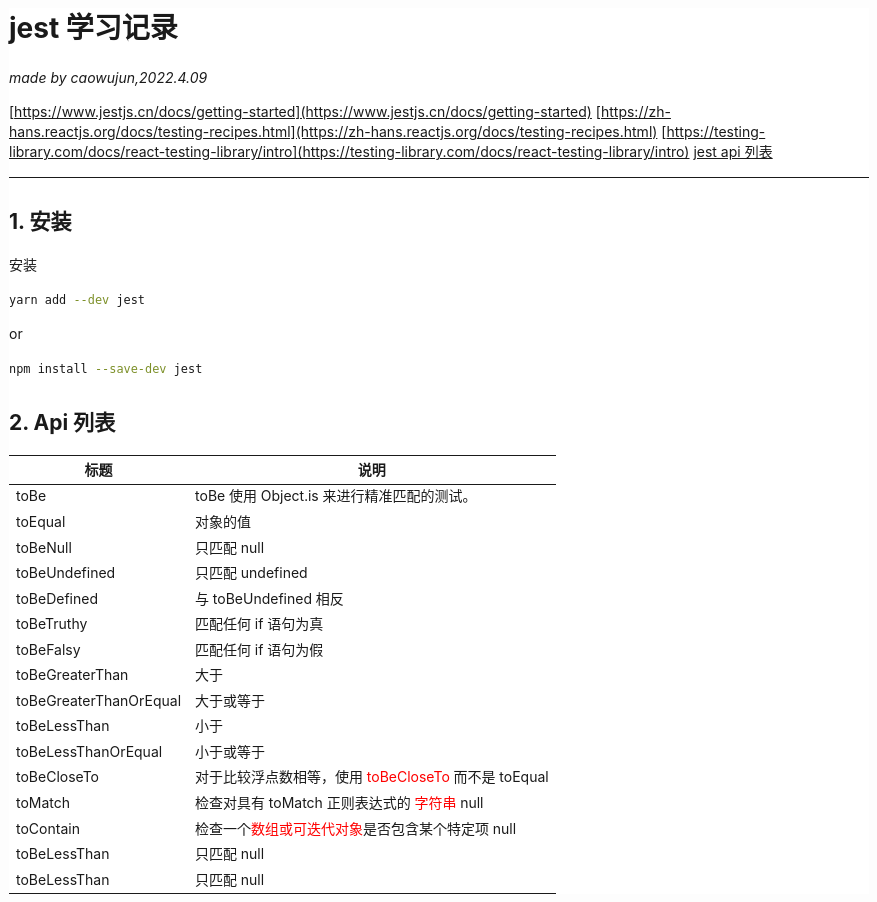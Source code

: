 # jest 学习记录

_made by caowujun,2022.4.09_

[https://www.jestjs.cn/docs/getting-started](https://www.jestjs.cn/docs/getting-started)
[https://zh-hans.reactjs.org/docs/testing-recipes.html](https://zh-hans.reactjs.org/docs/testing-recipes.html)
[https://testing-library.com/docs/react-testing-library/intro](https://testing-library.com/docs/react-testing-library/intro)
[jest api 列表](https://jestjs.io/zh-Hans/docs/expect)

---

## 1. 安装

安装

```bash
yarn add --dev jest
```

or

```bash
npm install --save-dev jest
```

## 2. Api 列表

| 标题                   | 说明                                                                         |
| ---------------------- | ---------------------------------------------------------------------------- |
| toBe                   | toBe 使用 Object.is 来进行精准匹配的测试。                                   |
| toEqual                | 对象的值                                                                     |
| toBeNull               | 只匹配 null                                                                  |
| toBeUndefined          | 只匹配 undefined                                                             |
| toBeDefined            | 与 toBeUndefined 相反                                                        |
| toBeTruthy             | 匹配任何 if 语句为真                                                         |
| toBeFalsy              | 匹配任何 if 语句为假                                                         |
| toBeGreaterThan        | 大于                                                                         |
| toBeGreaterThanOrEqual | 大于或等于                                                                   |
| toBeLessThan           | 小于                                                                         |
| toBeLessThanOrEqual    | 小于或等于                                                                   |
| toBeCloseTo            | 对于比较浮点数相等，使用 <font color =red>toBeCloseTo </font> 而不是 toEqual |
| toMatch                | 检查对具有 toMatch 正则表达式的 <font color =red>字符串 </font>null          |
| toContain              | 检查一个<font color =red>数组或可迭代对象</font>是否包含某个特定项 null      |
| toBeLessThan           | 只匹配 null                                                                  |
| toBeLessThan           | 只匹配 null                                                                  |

→ **Problem to work on**:
From the entries, copy every line in which the word "color" occurs.

→ **Output of the exercise**:
| toBeCloseTo            | 对于比较浮点数相等，使用 <font color =red>toBeCloseTo </font> 而不是 toEqual |
| toMatch                | 检查对具有 toMatch 正则表达式的 <font color =red>字符串 </font>null          |
| toContain              | 检查一个<font color =red>数组或可迭代对象</font>是否包含某个特定项 null      |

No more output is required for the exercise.